■ Goal of the exercise: Please copy each line of the listing below in which the word "https" appears.

■ Recorded information:

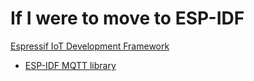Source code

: # If I were to move to ESP-IDF
[Espressif IoT Development Framework](https://github.com/espressif/esp-idf)

  * [ESP-IDF MQTT library](https://github.com/espressif/esp-mqtt)
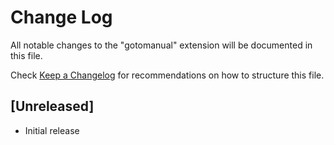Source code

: # Change Log

All notable changes to the "gotomanual" extension will be documented in this file.

Check [Keep a Changelog](http://keepachangelog.com/) for recommendations on how to structure this file.

## [Unreleased]

- Initial release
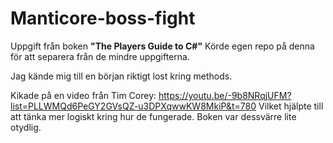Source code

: # Manticore-boss-fight
Uppgift från boken <b>"The Players Guide to C#"</b>
Körde egen repo på denna för att  separera från de mindre uppgifterna.

Jag kände mig till en början riktigt lost kring methods.

Kikade på en video från Tim Corey:
https://youtu.be/-9b8NRqjUFM?list=PLLWMQd6PeGY2GVsQZ-u3DPXqwwKW8MkiP&t=780
Vilket hjälpte till att tänka mer logiskt kring hur de fungerade.
Boken var dessvärre lite otydlig.
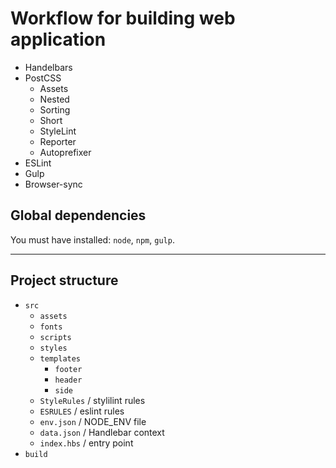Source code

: # Workflow for building web application

- Handelbars
- PostCSS
	- Assets
    - Nested
     - Sorting
     - Short
     - StyleLint
     - Reporter
     - Autoprefixer
 - ESLint
 - Gulp
 - Browser-sync

## Global dependencies
You must have installed: `node`, `npm`, `gulp`.
<hr>

## Project structure
- `src`
    - `assets`
    - `fonts`
    - `scripts`
    - `styles`
    - `templates`
        - `footer`
        - `header`
        - `side`
    - `StyleRules` /  stylilint rules
    - `ESRULES` / eslint rules
    - `env.json` / NODE_ENV file
    - `data.json` / Handlebar context
    - `index.hbs` / entry point
- `build`
 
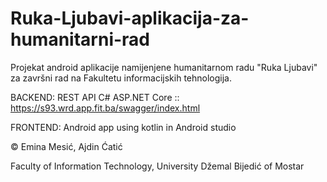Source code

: # Ruka-Ljubavi-aplikacija-za-humanitarni-rad


Projekat android aplikacije namijenjene humanitarnom radu "Ruka Ljubavi" za završni rad na Fakultetu informacijskih tehnologija.


BACKEND: REST API C# ASP.NET Core :: https://s93.wrd.app.fit.ba/swagger/index.html 

FRONTEND: Android app using kotlin in Android studio

© Emina Mesić, Ajdin Ćatić

Faculty of Information Technology, University Džemal Bijedić of Mostar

■ Answer area:
[Espressif IoT Development Framework](https://github.com/espressif/esp-idf)
  * [ESP-IDF MQTT library](https://github.com/espressif/esp-mqtt)
https://youtu.be/-9b8NRqjUFM?list=PLLWMQd6PeGY2GVsQZ-u3DPXqwwKW8MkiP&t=780
BACKEND: REST API C# ASP.NET Core :: https://s93.wrd.app.fit.ba/swagger/index.html 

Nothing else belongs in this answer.